从某种意义上说,这才是“第一次世界大战”。英国与普鲁士联盟,对抗法国、奥地利与俄国,战场遍及欧洲大陆、地中海、北美、印度与加勒比地区。在北美,各殖民地均被动员起来,参与这场大战。在战争英雄威廉·皮特(William Pitt)的领导下,大英帝国大获全胜。在1763年2月签订的《巴黎和约》中,英国的海外竞争老对手法国被迫将整个加拿大割让给英国,并从整个印度撤走(除了几个小港口)。

在非洲,在加勒比,帝国也颇有斩获。帝国海军已成为大西洋和太平洋毫无争议的霸主。

一个人说:“我们的钟都为欢呼胜利而敲得破旧不堪了。”另外一个人感叹:“在这个庞大的帝国里,太阳永不落,帝国辽阔的疆域无边无际。”

本杰明·富兰克林则在伦敦对着自己的朋友祝贺:

“依我之见,这是任何史书上都没有记载的最光荣的和平,对所有的英语民族都有很大的好处”。

整个欧洲,如同富兰克林一般,都感受到了这一点。

1、七年战争的“副产品”

但是这场胜利不是没有后果的。哲学家大卫·休谟在1764年指出“(不列颠的战争动员)大大地超过了我们国家的自然能力所及,最伟大的帝国也是负担不起的”。

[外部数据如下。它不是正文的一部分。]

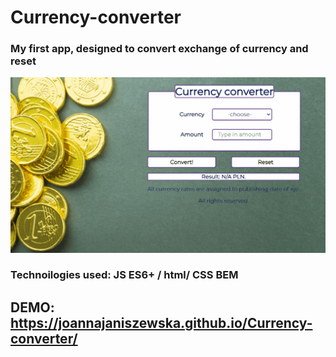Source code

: # Currency-converter

### My first app, designed to convert exchange of currency and reset 
![display](images/share.png)

### Technoilogies used: JS ES6+ / html/ CSS BEM

## DEMO: https://joannajaniszewska.github.io/Currency-converter/

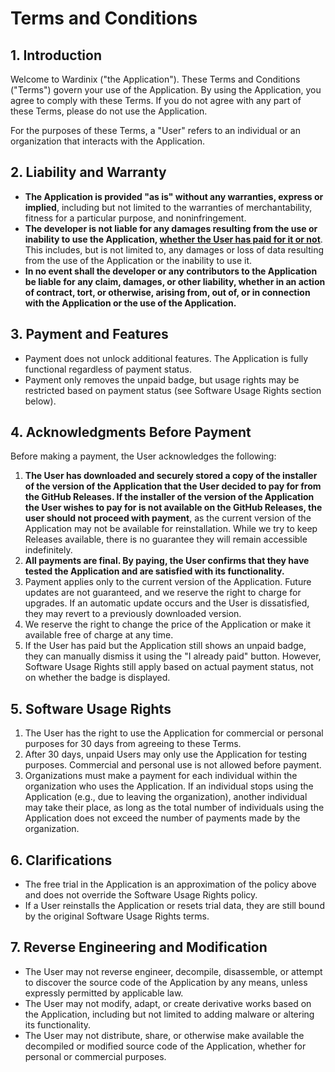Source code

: # Terms and Conditions

## 1. Introduction

Welcome to Wardinix ("the Application"). These Terms and Conditions ("Terms") govern your use of the Application. By using the Application, you agree to comply with these Terms. If you do not agree with any part of these Terms, please do not use the Application.

For the purposes of these Terms, a "User" refers to an individual or an organization that interacts with the Application.

## 2. Liability and Warranty

- **The Application is provided "as is" without any warranties, express or implied**, including but not limited to the warranties of merchantability, fitness for a particular purpose, and noninfringement.
- **The developer is not liable for any damages resulting from the use or inability to use the Application, <ins>whether the User has paid for it or not</ins>**. This includes, but is not limited to, any damages or loss of data resulting from the use of the Application or the inability to use it.
- **In no event shall the developer or any contributors to the Application be liable for any claim, damages, or other liability, whether in an action of contract, tort, or otherwise, arising from, out of, or in connection with the Application or the use of the Application.**

## 3. Payment and Features

- Payment does not unlock additional features. The Application is fully functional regardless of payment status.
- Payment only removes the unpaid badge, but usage rights may be restricted based on payment status (see Software Usage Rights section below).

## 4. Acknowledgments Before Payment

Before making a payment, the User acknowledges the following:

1. **The User has downloaded and securely stored a copy of the installer of the version of the Application that the User decided to pay for from the GitHub Releases. If the installer of the version of the Application the User wishes to pay for is not available on the GitHub Releases, the user should not proceed with payment**, as the current version of the Application may not be available for reinstallation. While we try to keep Releases available, there is no guarantee they will remain accessible indefinitely.
2. **All payments are final. By paying, the User confirms that they have tested the Application and are satisfied with its functionality.**
3. Payment applies only to the current version of the Application. Future updates are not guaranteed, and we reserve the right to charge for upgrades. If an automatic update occurs and the User is dissatisfied, they may revert to a previously downloaded version.
4. We reserve the right to change the price of the Application or make it available free of charge at any time.
5. If the User has paid but the Application still shows an unpaid badge, they can manually dismiss it using the "I already paid" button. However, Software Usage Rights still apply based on actual payment status, not on whether the badge is displayed.

## 5. Software Usage Rights

1. The User has the right to use the Application for commercial or personal purposes for 30 days from agreeing to these Terms.
2. After 30 days, unpaid Users may only use the Application for testing purposes. Commercial and personal use is not allowed before payment.
3. Organizations must make a payment for each individual within the organization who uses the Application. If an individual stops using the Application (e.g., due to leaving the organization), another individual may take their place, as long as the total number of individuals using the Application does not exceed the number of payments made by the organization.

## 6. Clarifications

- The free trial in the Application is an approximation of the policy above and does not override the Software Usage Rights policy.
- If a User reinstalls the Application or resets trial data, they are still bound by the original Software Usage Rights terms.

## 7. Reverse Engineering and Modification

- The User may not reverse engineer, decompile, disassemble, or attempt to discover the source code of the Application by any means, unless expressly permitted by applicable law.
- The User may not modify, adapt, or create derivative works based on the Application, including but not limited to adding malware or altering its functionality.
- The User may not distribute, share, or otherwise make available the decompiled or modified source code of the Application, whether for personal or commercial purposes.
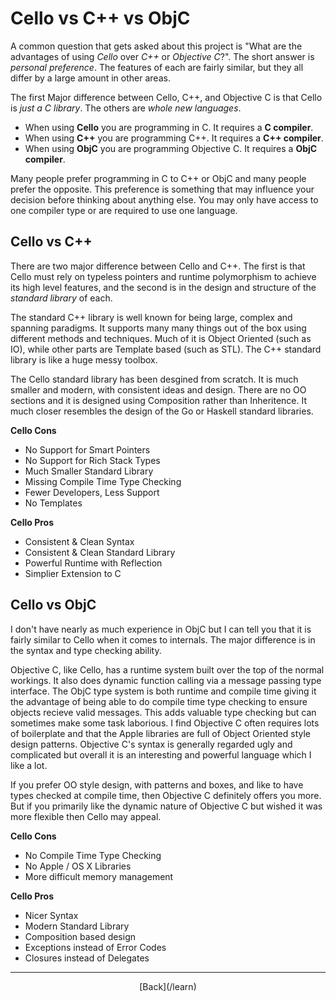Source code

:   <div class="row">
  <div class="col-xs-2 col-md-2"></div>
  <div class="col-xs-8 col-md-8">

# Cello vs C++ vs ObjC

A common question that gets asked about this project is "What are the 
advantages of using _Cello_ over _C++_ or _Objective C_?". The short answer is 
_personal preference_. The features of each are fairly similar, but they all 
differ by a large amount in other areas.

The first Major difference between Cello, C++, and Objective C is that Cello is 
_just a C library_. The others are _whole new languages_. 

* When using __Cello__ you are programming in C. It requires a __C compiler__. 
* When using __C++__ you are programming C++. It requires a __C++ compiler__.
* When using __ObjC__ you are programming Objective C. It requires a 
  __ObjC compiler__.

Many people prefer programming in C to C++ or ObjC and many people prefer the 
opposite. This preference is something that may influence your decision before 
thinking about anything else. You may only have access to one compiler type or 
are required to use one language.


## Cello vs C++

There are two major difference between Cello and C++. The first is that Cello 
must rely on typeless pointers and runtime polymorphism to achieve its high 
level features, and the second is in the design and structure of the _standard 
library_ of each.

The standard C++ library is well known for being large, complex and spanning 
paradigms. It supports many many things out of the box using different methods 
and techniques. Much of it is Object Oriented (such as IO), while other parts 
are Template based (such as STL). The C++ standard library is like a huge messy 
toolbox.

The Cello standard library has been desgined from scratch. It is much smaller 
and modern, with consistent ideas and design. There are no OO sections and it 
is designed using Composition rather than Inheritence. It much closer resembles 
the design of the Go or Haskell standard libraries.

__Cello Cons__

* No Support for Smart Pointers
* No Support for Rich Stack Types
* Much Smaller Standard Library
* Missing Compile Time Type Checking
* Fewer Developers, Less Support
* No Templates

__Cello Pros__

* Consistent & Clean Syntax
* Consistent & Clean Standard Library
* Powerful Runtime with Reflection
* Simplier Extension to C


## Cello vs ObjC

I don't have nearly as much experience in ObjC but I can tell you that it is 
fairly similar to Cello when it comes to internals. The major difference is in 
the syntax and type checking ability.

Objective C, like Cello, has a runtime system built over the top of the normal 
workings. It also does dynamic function calling via a message passing type 
interface. The ObjC type system is both runtime and compile time giving it the 
advantage of being able to do compile time type checking to ensure objects 
recieve valid messages. This adds valuable type checking but can sometimes make 
some task laborious. I find Objective C often requires lots of boilerplate and 
that the Apple libraries are full of Object Oriented style design patterns. 
Objective C's syntax is generally regarded ugly and complicated but overall it 
is an interesting and powerful language which I like a lot.

If you prefer OO style design, with patterns and boxes, and like to have types 
checked at compile time, then Objective C definitely offers you more. But if 
you primarily like the dynamic nature of Objective C but wished it was more 
flexible then Cello may appeal.

__Cello Cons__

* No Compile Time Type Checking
* No Apple / OS X Libraries
* More difficult memory management

__Cello Pros__

* Nicer Syntax
* Modern Standard Library
* Composition based design
* Exceptions instead of Error Codes
* Closures instead of Delegates

* * *

  <p style="text-align:center;">
[Back](/learn)
  </p>

  </div>
  <div class="col-xs-2 col-md-2"></div>
  </div>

休谟在这里指的,是不列颠在战争期间急剧膨胀的战争债务。1763年,不列颠政府负担国债1.33亿英镑(当年英国的GDP也不过是0.84亿英镑)。在当时,这笔债务可谓是一个极为庞大的数字。而战争的胜利,并没有缓解不列颠的债务压力,在此后十数年内,这笔债务都没有得到一丝一毫的削减。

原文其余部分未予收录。